Marfrig's embryonic plans to float Moy Park and Keystone were first aired at the end of last March in an interview which chief executive Sergio Rial gave to Bloomberg. Five weeks later, and it seems flotation remains on the menu, below the goujons.
It would be a momentous step for Moy Park and will of course raise money for Marfrig. There hasn't been a flotation in Northern Ireland since Andor Technology floated on the Alternative Investment Market (AIM) in 2005.
But given the size of Moy Park – particularly its £1.2bn turnover – it is likely to float on the London Stock Exchange itself, where it will join our only other LSE company, UTV Media plc.

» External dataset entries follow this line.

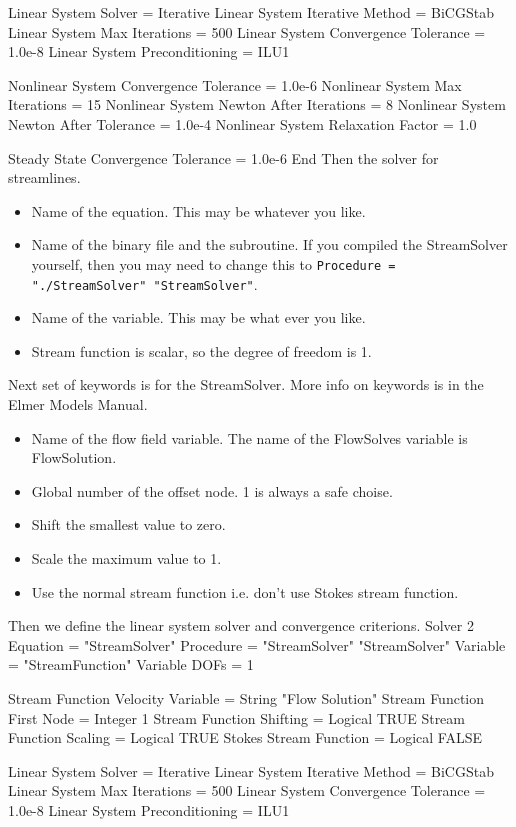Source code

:   Linear System Solver = Iterative
  Linear System Iterative Method = BiCGStab
  Linear System Max Iterations = 500
  Linear System Convergence Tolerance = 1.0e-8
  Linear System Preconditioning = ILU1

  Nonlinear System Convergence Tolerance = 1.0e-6
  Nonlinear System Max Iterations = 15
  Nonlinear System Newton After Iterations = 8
  Nonlinear System Newton After Tolerance = 1.0e-4
  Nonlinear System Relaxation Factor = 1.0

  Steady State Convergence Tolerance = 1.0e-6
End
\ttend
Then the solver for streamlines.
\begin{itemize}
\item Name of the equation. This may be whatever you like.
\item Name of the binary file and the subroutine. If you compiled the StreamSolver yourself,
then you may need to change this to \texttt{Procedure = "./StreamSolver" "StreamSolver"}.
\item Name of the variable. This may be what ever you like.
\item Stream function is scalar, so the degree of freedom is 1.
\end{itemize}
Next set of keywords is for the StreamSolver. More info on keywords is in the Elmer
Models Manual.
\begin{itemize}
\item Name of the flow field variable. The name of the FlowSolves variable is FlowSolution.
\item Global number of the offset node. 1 is always a safe choise.
\item Shift the smallest value to zero.
\item Scale the maximum value to 1.
\item Use the normal stream function i.e. don't use Stokes stream function.
\end{itemize}
Then we define the linear system solver and convergence criterions.
\ttbegin
Solver 2
  Equation = "StreamSolver"
  Procedure = "StreamSolver" "StreamSolver"
  Variable = "StreamFunction"
  Variable DOFs = 1

  Stream Function Velocity Variable = String "Flow Solution"
  Stream Function First Node = Integer 1
  Stream Function Shifting = Logical TRUE
  Stream Function Scaling = Logical TRUE
  Stokes Stream Function = Logical FALSE

  Linear System Solver = Iterative
  Linear System Iterative Method = BiCGStab
  Linear System Max Iterations = 500
  Linear System Convergence Tolerance = 1.0e-8
  Linear System Preconditioning = ILU1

Commentators have mulled over why we are so lacking in listed companies. John Simpson today points out that the family-run businesses which prevail in our economy do prefer to avoid the extra scrutiny which comes from a listing.
But Moy Park's growth may mean that it can now stand up to the scrutiny and fund growth in the future at the same time. However, one commentator insisted that it shouldn't be viewed as a foreign company squeezing cash out of a Northern Ireland firm.
He argues that the benefits to Moy Park in the long term are of far greater consequence.
The company has recently been spreading its wings (pardon the pun) ever further, with £33.8m profits, as well as its £1bn-plus turnover, and this week earned the honour of being the first number one company in the province to be led by a woman.
Going public could be the chasseur sauce on the chicken.